Por Ignacio González Barbero.

Atardece. Aquí y ahora. Estoy acompañado por el martilleo de mis pasos, el gélido arrullo del viento, un lejano rumor de pájaros y el tráfico insolente de la ciudad. Todo surge espontáneamente, sin intención; son sólo ruidos que conforman la experiencia de mi presente. Se entremezclan y me sitúan en el mundo.

Pienso en 4’33”, aquella obra del autor musical John Cage cuya partitura carece de notas. Esta creación constituye un vacío puramente potencial que, al ser interpretado, desvela los sonidos de nuestro entorno en esos instantes: un estornudo, una tos ,el volar de una mosca, etc. La audición, por tanto, de la composición de Cage, es un reto para todo oyente que busque una melodía que lo conmueva o una pieza que lo divierta, ya que sólo sobrevienen sonoridades corrientes, que no hablan, que no solicitan nuestra comprensión.

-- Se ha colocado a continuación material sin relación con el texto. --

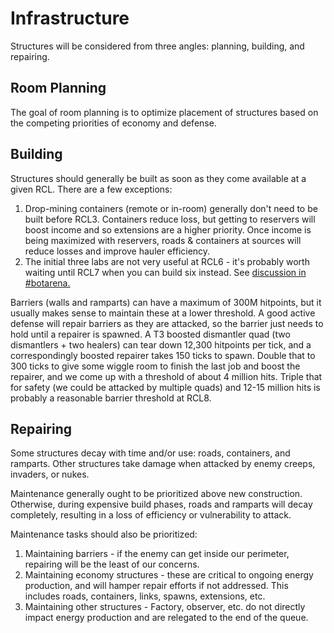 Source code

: # Infrastructure

Structures will be considered from three angles: planning, building, and repairing.

## Room Planning

The goal of room planning is to optimize placement of structures based on the competing priorities of economy and defense.

## Building

Structures should generally be built as soon as they come available at a given RCL. There are a few exceptions:

1. Drop-mining containers (remote or in-room) generally don't need to be built before RCL3. Containers reduce loss, but getting to reservers will boost income and so extensions are a higher priority. Once income is being maximized with reservers, roads & containers at sources will reduce losses and improve hauler efficiency.
2. The initial three labs are not very useful at RCL6 - it's probably worth waiting until RCL7 when you can build six instead. See [discussion in #botarena.](https://discord.com/channels/860665589738635336/865974501505237022/1002953782407221308)

Barriers (walls and ramparts) can have a maximum of 300M hitpoints, but it usually makes sense to maintain these at a lower threshold. A good active defense will repair barriers as they are attacked, so the barrier just needs to hold until a repairer is spawned. A T3 boosted dismantler quad (two dismantlers + two healers) can tear down 12,300 hitpoints per tick, and a correspondingly boosted repairer takes 150 ticks to spawn. Double that to 300 ticks to give some wiggle room to finish the last job and boost the repairer, and we come up with a threshold of about 4 million hits. Triple that for safety (we could be attacked by multiple quads) and 12-15 million hits is probably a reasonable barrier threshold at RCL8.

## Repairing

Some structures decay with time and/or use: roads, containers, and ramparts. Other structures take damage when attacked by enemy creeps, invaders, or nukes.

Maintenance generally ought to be prioritized above new construction. Otherwise, during expensive build phases, roads and ramparts will decay completely, resulting in a loss of efficiency or vulnerability to attack.

Maintenance tasks should also be prioritized:

1. Maintaining barriers - if the enemy can get inside our perimeter, repairing will be the least of our concerns.
2. Maintaining economy structures - these are critical to ongoing energy production, and will hamper repair efforts if not addressed. This includes roads, containers, links, spawns, extensions, etc.
3. Maintaining other structures - Factory, observer, etc. do not directly impact energy production and are relegated to the end of the queue.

Así, el mundo de formas, conceptos y palabras choca ante la pura sensación del bullicio que nos rodea. Salimos de nuestra mente  y sus categorías para encontrarnos con la realidad en su más directa aparición. No hay propósitos detrás de ella y, por tanto, el yo se deshace entre la red de estímulos que percibe. Advertimos, ahora, que una cosa son las ideas y otra lo que acontece naturalmente en la existencia, que no se deja reducir a términos.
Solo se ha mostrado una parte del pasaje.